Task directions: For the records below, output word for word the lines from the one with "#### 返回场景中的action是什么意思，如何定义？" up to and including the one with "oraz danymi kontaktowymi.". No pictures.

Entries provided:
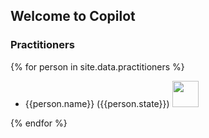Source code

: ## Welcome to Copilot

### Practitioners
{% for person in site.data.practitioners %}
  - {{person.name}} ({{person.state}}) <img src="{{person.image_url}}" height="42" width="42">

{% endfor %}
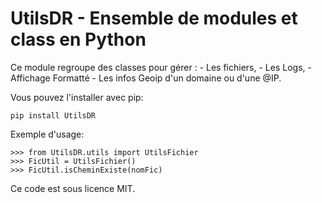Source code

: UtilsDR - Ensemble de modules et class en Python
================================================

Ce module regroupe des classes pour gérer : 
        - Les fichiers, 
        - Les Logs, 
        - Affichage Formatté 
        - Les infos Geoip d'un domaine ou d'une @IP.

Vous pouvez l'installer avec pip:

    pip install UtilsDR

Exemple d'usage:

    >>> from UtilsDR.utils import UtilsFichier
    >>> FicUtil = UtilsFichier()
    >>> FicUtil.isCheminExiste(nomFic)

Ce code est sous licence MIT.
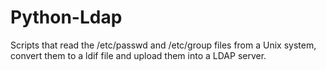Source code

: # Python-Ldap
Scripts that read the /etc/passwd and /etc/group files from a Unix system, convert them to a ldif file and upload them into a LDAP server.
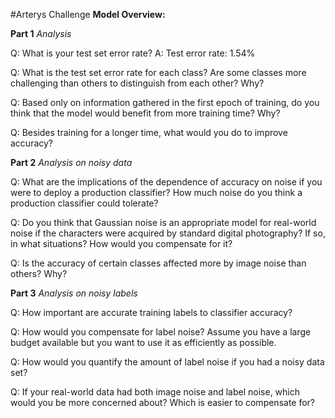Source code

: #Arterys Challenge
**Model Overview:**

**Part 1** 
*Analysis*


Q: What is your test set error rate?
A: Test error rate: 1.54%

Q: What is the test set error rate for each class? Are some classes more challenging than others to distinguish from each other? Why? 


Q: Based only on information gathered in the first epoch of training, do you think that the model would benefit from more training time? Why?


Q: Besides training for a longer time, what would you do to improve accuracy?


**Part 2**
*Analysis on noisy data*


Q: What are the implications of the dependence of accuracy on noise if you were to deploy a production classifier? How much noise do you think a production classifier could tolerate?

Q: Do you think that Gaussian noise is an appropriate model for real-world noise if the characters were acquired by standard digital photography? If so, in what situations? How would you compensate for it?

Q: Is the accuracy of certain classes affected more by image noise than others? Why?


**Part 3**
*Analysis on noisy labels*


Q: How important are accurate training labels to classifier accuracy?

Q: How would you compensate for label noise? Assume you have a large budget available but you want to use it as efficiently as possible.


Q: How would you quantify the amount of label noise if you had a noisy data set?

Q: If your real-world data had both image noise and label noise, which would you be more concerned about? Which is easier to compensate for?
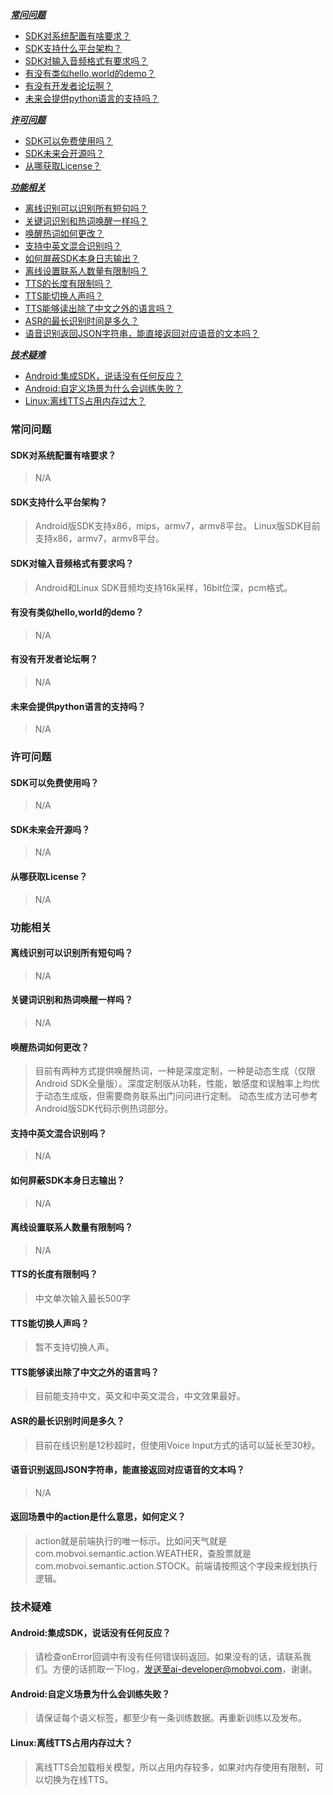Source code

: [***常问问题***](#%E5%B8%B8%E9%97%AE%E9%97%AE%E9%A2%98)
* [SDK对系统配置有啥要求？](#SDK%E5%AF%B9%E7%B3%BB%E7%BB%9F%E9%85%8D%E7%BD%AE%E6%9C%89%E5%95%A5%E8%A6%81%E6%B1%82)
* [SDK支持什么平台架构？](#SDK%E6%94%AF%E6%8C%81%E4%BB%80%E4%B9%88%E5%B9%B3%E5%8F%B0%E6%9E%B6%E6%9E%84)
* [SDK对输入音频格式有要求吗？](#SDK%E5%AF%B9%E8%BE%93%E5%85%A5%E9%9F%B3%E9%A2%91%E6%A0%BC%E5%BC%8F%E6%9C%89%E8%A6%81%E6%B1%82%E5%90%97)
* [有没有类似hello,world的demo？](#%E6%9C%89%E6%B2%A1%E6%9C%89%E7%B1%BB%E4%BC%BChelloworld%E7%9A%84demo)
* [有没有开发者论坛啊？](#%E6%9C%89%E6%B2%A1%E6%9C%89%E5%BC%80%E5%8F%91%E8%80%85%E8%AE%BA%E5%9D%9B%E5%95%8A)
* [未来会提供python语言的支持吗？](#%E6%9C%AA%E6%9D%A5%E4%BC%9A%E6%8F%90%E4%BE%9Bpython%E8%AF%AD%E8%A8%80%E7%9A%84%E6%94%AF%E6%8C%81%E5%90%97%3F)


[***许可问题***](#%E8%AE%B8%E5%8F%AF%E9%97%AE%E9%A2%98)
* [SDK可以免费使用吗？](#SDK%E5%8F%AF%E4%BB%A5%E5%85%8D%E8%B4%B9%E4%BD%BF%E7%94%A8%E5%90%97)
* [SDK未来会开源吗？](#SDK%E6%9C%AA%E6%9D%A5%E4%BC%9A%E5%BC%80%E6%BA%90%E5%90%97)
* [从哪获取License？](#%E4%BB%8E%E5%93%AA%E8%8E%B7%E5%8F%96License)


[***功能相关***](#%E5%8A%9F%E8%83%BD%E7%9B%B8%E5%85%B3)
* [离线识别可以识别所有短句吗？](#%E7%A6%BB%E7%BA%BF%E8%AF%86%E5%88%AB%E5%8F%AF%E4%BB%A5%E8%AF%86%E5%88%AB%E6%89%80%E6%9C%89%E7%9F%AD%E5%8F%A5%E5%90%97)
* [关键词识别和热词唤醒一样吗？](#%E5%85%B3%E9%94%AE%E8%AF%8D%E8%AF%86%E5%88%AB%E5%92%8C%E7%83%AD%E8%AF%8D%E5%94%A4%E9%86%92%E4%B8%80%E6%A0%B7%E5%90%97)
* [唤醒热词如何更改？](#%E5%94%A4%E9%86%92%E7%83%AD%E8%AF%8D%E5%A6%82%E4%BD%95%E6%9B%B4%E6%94%B9)
* [支持中英文混合识别吗？](#%E6%94%AF%E6%8C%81%E4%B8%AD%E8%8B%B1%E6%96%87%E6%B7%B7%E5%90%88%E8%AF%86%E5%88%AB%E5%90%97)
* [如何屏蔽SDK本身日志输出？](#%E5%A6%82%E4%BD%95%E5%B1%8F%E8%94%BDSDK%E6%9C%AC%E8%BA%AB%E6%97%A5%E5%BF%97%E8%BE%93%E5%87%BA)
* [离线设置联系人数量有限制吗？](#%E7%A6%BB%E7%BA%BF%E8%AE%BE%E7%BD%AE%E8%81%94%E7%B3%BB%E4%BA%BA%E6%95%B0%E9%87%8F%E6%9C%89%E9%99%90%E5%88%B6%E5%90%97)
* [TTS的长度有限制吗？](#TTS%E7%9A%84%E9%95%BF%E5%BA%A6%E6%9C%89%E9%99%90%E5%88%B6%E5%90%97)
* [TTS能切换人声吗？](#%5BTTS%E8%83%BD%E5%88%87%E6%8D%A2%E4%BA%BA%E5%A3%B0%E5%90%97)
* [TTS能够读出除了中文之外的语言吗？](#TTS%E8%83%BD%E5%A4%9F%E8%AF%BB%E5%87%BA%E9%99%A4%E4%BA%86%E4%B8%AD%E6%96%87%E4%B9%8B%E5%A4%96%E7%9A%84%E8%AF%AD%E8%A8%80%E5%90%97)
* [ASR的最长识别时间是多久？](#ASR%E7%9A%84%E6%9C%80%E9%95%BF%E8%AF%86%E5%88%AB%E6%97%B6%E9%97%B4%E6%98%AF%E5%A4%9A%E4%B9%85%3F)
* [语音识别返回JSON字符串，能直接返回对应语音的文本吗？](#%E8%AF%AD%E9%9F%B3%E8%AF%86%E5%88%AB%E8%BF%94%E5%9B%9EJSON%E5%AD%97%E7%AC%A6%E4%B8%B2%E8%83%BD%E7%9B%B4%E6%8E%A5%E8%BF%94%E5%9B%9E%E5%AF%B9%E5%BA%94%E8%AF%AD%E9%9F%B3%E7%9A%84%E6%96%87%E6%9C%AC%E5%90%97)


[***技术疑难***](#%E6%8A%80%E6%9C%AF%E7%96%91%E9%9A%BE)
* [Android:集成SDK，说话没有任何反应？](#Android%3A%E9%9B%86%E6%88%90SDK%E8%AF%B4%E8%AF%9D%E6%B2%A1%E6%9C%89%E4%BB%BB%E4%BD%95%E5%8F%8D%E5%BA%94)
* [Android:自定义场景为什么会训练失败？](#Android%3A%E8%87%AA%E5%AE%9A%E4%B9%89%E5%9C%BA%E6%99%AF%E4%B8%BA%E4%BB%80%E4%B9%88%E4%BC%9A%E8%AE%AD%E7%BB%83%E5%A4%B1%E8%B4%A5%3F)
* [Linux:离线TTS占用内存过大？](#Linux%3A%E7%A6%BB%E7%BA%BFTTS%E5%8D%A0%E7%94%A8%E5%86%85%E5%AD%98%E8%BF%87%E5%A4%A7%3F)


### 常问问题

#### SDK对系统配置有啥要求？
> N/A

#### SDK支持什么平台架构？

> Android版SDK支持x86，mips，armv7，armv8平台。 Linux版SDK目前支持x86，armv7，armv8平台。

#### SDK对输入音频格式有要求吗？
> Android和Linux SDK音频均支持16k采样，16bit位深，pcm格式。

#### 有没有类似hello,world的demo？
> N/A

#### 有没有开发者论坛啊？
> N/A

#### 未来会提供python语言的支持吗？
> N/A

### 许可问题

#### SDK可以免费使用吗？
> N/A

#### SDK未来会开源吗？
> N/A

#### 从哪获取License？
> N/A

### 功能相关

#### 离线识别可以识别所有短句吗？
> N/A

#### 关键词识别和热词唤醒一样吗？
> N/A

#### 唤醒热词如何更改？
> 目前有两种方式提供唤醒热词，一种是深度定制，一种是动态生成（仅限Android SDK全量版）。深度定制版从功耗，性能，敏感度和误触率上均优于动态生成版，但需要商务联系出门问问进行定制。
动态生成方法可参考Android版SDK代码示例热词部分。


#### 支持中英文混合识别吗？
> N/A

#### 如何屏蔽SDK本身日志输出？
> N/A

#### 离线设置联系人数量有限制吗？
> N/A

#### TTS的长度有限制吗？
> 中文单次输入最长500字

#### TTS能切换人声吗？
> 暂不支持切换人声。

#### TTS能够读出除了中文之外的语言吗？
> 目前能支持中文，英文和中英文混合，中文效果最好。

#### ASR的最长识别时间是多久？
> 目前在线识别是12秒超时，但使用Voice Input方式的话可以延长至30秒。

#### 语音识别返回JSON字符串，能直接返回对应语音的文本吗？
> N/A

#### 返回场景中的action是什么意思，如何定义？
> action就是前端执行的唯一标示。比如问天气就是com.mobvoi.semantic.action.WEATHER，查股票就是com.mobvoi.semantic.action.STOCK。前端请按照这个字段来规划执行逻辑。

### 技术疑难

#### Android:集成SDK，说话没有任何反应？
> 请检查onError回调中有没有任何错误码返回。如果没有的话，请联系我们。方便的话抓取一下log，发送至ai-developer@mobvoi.com，谢谢。

#### Android:自定义场景为什么会训练失败？
> 请保证每个语义标签，都至少有一条训练数据。再重新训练以及发布。

#### Linux:离线TTS占用内存过大？
> 离线TTS会加载相关模型，所以占用内存较多，如果对内存使用有限制，可以切换为在线TTS。




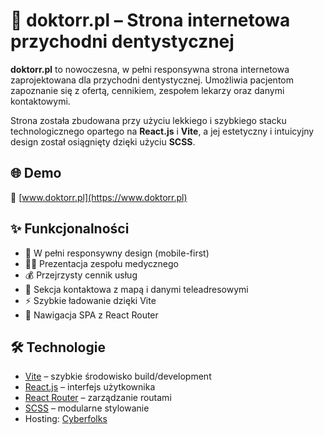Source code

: # 🦷 doktorr.pl – Strona internetowa przychodni dentystycznej

**doktorr.pl** to nowoczesna, w pełni responsywna strona internetowa zaprojektowana dla przychodni dentystycznej. Umożliwia pacjentom zapoznanie się z ofertą, cennikiem, zespołem lekarzy oraz danymi kontaktowymi.

Strona została zbudowana przy użyciu lekkiego i szybkiego stacku technologicznego opartego na **React.js** i **Vite**, a jej estetyczny i intuicyjny design został osiągnięty dzięki użyciu **SCSS**.

## 🌐 Demo

🔗 [www.doktorr.pl](https://www.doktorr.pl)

## ✨ Funkcjonalności

- 📱 W pełni responsywny design (mobile-first)
- 🧑‍⚕️ Prezentacja zespołu medycznego
- 💰 Przejrzysty cennik usług
- 📍 Sekcja kontaktowa z mapą i danymi teleadresowymi
- ⚡️ Szybkie ładowanie dzięki Vite
- 🔀 Nawigacja SPA z React Router

## 🛠️ Technologie

- [Vite](https://vitejs.dev/) – szybkie środowisko build/development
- [React.js](https://reactjs.org/) – interfejs użytkownika
- [React Router](https://reactrouter.com/) – zarządzanie routami
- [SCSS](https://sass-lang.com/) – modularne stylowanie
- Hosting: [Cyberfolks](https://cyberfolks.pl)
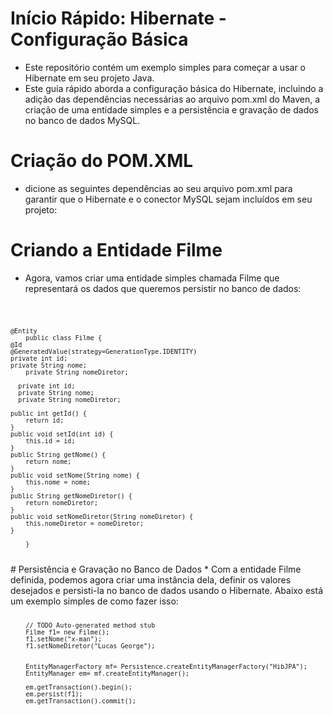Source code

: # Início Rápido: Hibernate - Configuração Básica
* Este repositório contém um exemplo simples para começar a usar o Hibernate em seu projeto Java.
* Este guia rápido aborda a configuração básica do Hibernate, incluindo a adição das dependências necessárias ao arquivo pom.xml do Maven, a criação de uma entidade simples e a persistência e gravação de dados no banco de dados MySQL.
# Criação do POM.XML
* dicione as seguintes dependências ao seu arquivo pom.xml para garantir que o Hibernate e o conector MySQL sejam incluídos em seu projeto:
  
# Criando a Entidade Filme
* Agora, vamos criar uma entidade simples chamada Filme que representará os dados que queremos persistir no banco de dados:

<code> 
	
	@Entity
        public class Filme {
	@Id
	@GeneratedValue(strategy=GenerationType.IDENTITY)
	private int id;
	private String nome;
	    private String nomeDiretor;
	
	  private int id;
	  private String nome;
	  private String nomeDiretor;
	
	public int getId() {
		return id;
	}
	public void setId(int id) {
		this.id = id;
	}
	public String getNome() {
		return nome;
	}
	public void setNome(String nome) {
		this.nome = nome;
	}
	public String getNomeDiretor() {
		return nomeDiretor;
	}
	public void setNomeDiretor(String nomeDiretor) {
		this.nomeDiretor = nomeDiretor;
	}
	
        }
</code>
# Persistência e Gravação no Banco de Dados
* Com a entidade Filme definida, podemos agora criar uma instância dela, definir os valores desejados e persisti-la no banco de dados usando o Hibernate. Abaixo está um exemplo simples de como fazer isso:
  <code>
  
		// TODO Auto-generated method stub
		Filme f1= new Filme();
		f1.setNome("x-man");
		f1.setNomeDiretor("Lucas George");
		
		
		EntityManagerFactory mf= Persistence.createEntityManagerFactory("HibJPA");
		EntityManager em= mf.createEntityManager();
		
		em.getTransaction().begin();
		em.persist(f1);
		em.getTransaction().commit();



</code>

Result:
#### 返回场景中的action是什么意思，如何定义？
> action就是前端执行的唯一标示。比如问天气就是com.mobvoi.semantic.action.WEATHER，查股票就是com.mobvoi.semantic.action.STOCK。前端请按照这个字段来规划执行逻辑。

### 技术疑难

#### Android:集成SDK，说话没有任何反应？
> 请检查onError回调中有没有任何错误码返回。如果没有的话，请联系我们。方便的话抓取一下log，发送至ai-developer@mobvoi.com，谢谢。

#### Android:自定义场景为什么会训练失败？
> 请保证每个语义标签，都至少有一条训练数据。再重新训练以及发布。

#### Linux:离线TTS占用内存过大？
> 离线TTS会加载相关模型，所以占用内存较多，如果对内存使用有限制，可以切换为在线TTS。




Source code

: # 🦷 doktorr.pl – Strona internetowa przychodni dentystycznej

**doktorr.pl** to nowoczesna, w pełni responsywna strona internetowa zaprojektowana dla przychodni dentystycznej. Umożliwia pacjentom zapoznanie się z ofertą, cennikiem, zespołem lekarzy oraz danymi kontaktowymi.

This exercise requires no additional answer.